**Records provided:**
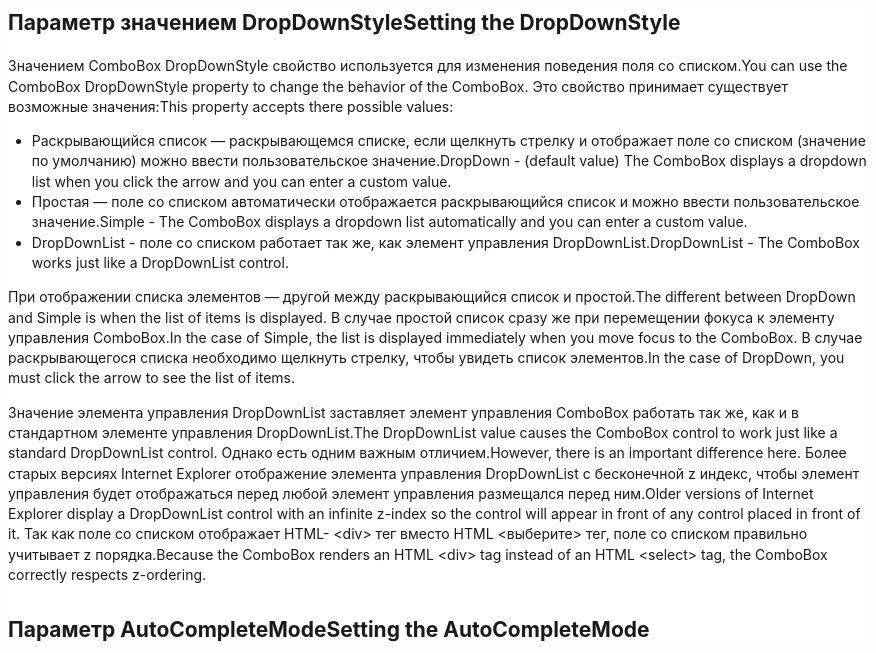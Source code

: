 
## <a name="setting-the-dropdownstyle"></a><span data-ttu-id="6e6e0-184">Параметр значением DropDownStyle</span><span class="sxs-lookup"><span data-stu-id="6e6e0-184">Setting the DropDownStyle</span></span>

<span data-ttu-id="6e6e0-185">Значением ComboBox DropDownStyle свойство используется для изменения поведения поля со списком.</span><span class="sxs-lookup"><span data-stu-id="6e6e0-185">You can use the ComboBox DropDownStyle property to change the behavior of the ComboBox.</span></span> <span data-ttu-id="6e6e0-186">Это свойство принимает существует возможные значения:</span><span class="sxs-lookup"><span data-stu-id="6e6e0-186">This property accepts there possible values:</span></span>

- <span data-ttu-id="6e6e0-187">Раскрывающийся список — раскрывающемся списке, если щелкнуть стрелку и отображает поле со списком (значение по умолчанию) можно ввести пользовательское значение.</span><span class="sxs-lookup"><span data-stu-id="6e6e0-187">DropDown - (default value) The ComboBox displays a dropdown list when you click the arrow and you can enter a custom value.</span></span>
- <span data-ttu-id="6e6e0-188">Простая — поле со списком автоматически отображается раскрывающийся список и можно ввести пользовательское значение.</span><span class="sxs-lookup"><span data-stu-id="6e6e0-188">Simple - The ComboBox displays a dropdown list automatically and you can enter a custom value.</span></span>
- <span data-ttu-id="6e6e0-189">DropDownList - поле со списком работает так же, как элемент управления DropDownList.</span><span class="sxs-lookup"><span data-stu-id="6e6e0-189">DropDownList - The ComboBox works just like a DropDownList control.</span></span>

<span data-ttu-id="6e6e0-190">При отображении списка элементов — другой между раскрывающийся список и простой.</span><span class="sxs-lookup"><span data-stu-id="6e6e0-190">The different between DropDown and Simple is when the list of items is displayed.</span></span> <span data-ttu-id="6e6e0-191">В случае простой список сразу же при перемещении фокуса к элементу управления ComboBox.</span><span class="sxs-lookup"><span data-stu-id="6e6e0-191">In the case of Simple, the list is displayed immediately when you move focus to the ComboBox.</span></span> <span data-ttu-id="6e6e0-192">В случае раскрывающегося списка необходимо щелкнуть стрелку, чтобы увидеть список элементов.</span><span class="sxs-lookup"><span data-stu-id="6e6e0-192">In the case of DropDown, you must click the arrow to see the list of items.</span></span>

<span data-ttu-id="6e6e0-193">Значение элемента управления DropDownList заставляет элемент управления ComboBox работать так же, как и в стандартном элементе управления DropDownList.</span><span class="sxs-lookup"><span data-stu-id="6e6e0-193">The DropDownList value causes the ComboBox control to work just like a standard DropDownList control.</span></span> <span data-ttu-id="6e6e0-194">Однако есть одним важным отличием.</span><span class="sxs-lookup"><span data-stu-id="6e6e0-194">However, there is an important difference here.</span></span> <span data-ttu-id="6e6e0-195">Более старых версиях Internet Explorer отображение элемента управления DropDownList с бесконечной z индекс, чтобы элемент управления будет отображаться перед любой элемент управления размещался перед ним.</span><span class="sxs-lookup"><span data-stu-id="6e6e0-195">Older versions of Internet Explorer display a DropDownList control with an infinite z-index so the control will appear in front of any control placed in front of it.</span></span> <span data-ttu-id="6e6e0-196">Так как поле со списком отображает HTML- &lt;div&gt; тег вместо HTML &lt;выберите&gt; тег, поле со списком правильно учитывает z порядка.</span><span class="sxs-lookup"><span data-stu-id="6e6e0-196">Because the ComboBox renders an HTML &lt;div&gt; tag instead of an HTML &lt;select&gt; tag, the ComboBox correctly respects z-ordering.</span></span>

## <a name="setting-the-autocompletemode"></a><span data-ttu-id="6e6e0-197">Параметр AutoCompleteMode</span><span class="sxs-lookup"><span data-stu-id="6e6e0-197">Setting the AutoCompleteMode</span></span>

**Work item:** Please copy each line from the material above in which the string "click" appears.

**Solution to this exercise:**
- <span data-ttu-id="6e6e0-187">Раскрывающийся список — раскрывающемся списке, если щелкнуть стрелку и отображает поле со списком (значение по умолчанию) можно ввести пользовательское значение.</span><span class="sxs-lookup"><span data-stu-id="6e6e0-187">DropDown - (default value) The ComboBox displays a dropdown list when you click the arrow and you can enter a custom value.</span></span>
<span data-ttu-id="6e6e0-190">При отображении списка элементов — другой между раскрывающийся список и простой.</span><span class="sxs-lookup"><span data-stu-id="6e6e0-190">The different between DropDown and Simple is when the list of items is displayed.</span></span> <span data-ttu-id="6e6e0-191">В случае простой список сразу же при перемещении фокуса к элементу управления ComboBox.</span><span class="sxs-lookup"><span data-stu-id="6e6e0-191">In the case of Simple, the list is displayed immediately when you move focus to the ComboBox.</span></span> <span data-ttu-id="6e6e0-192">В случае раскрывающегося списка необходимо щелкнуть стрелку, чтобы увидеть список элементов.</span><span class="sxs-lookup"><span data-stu-id="6e6e0-192">In the case of DropDown, you must click the arrow to see the list of items.</span></span>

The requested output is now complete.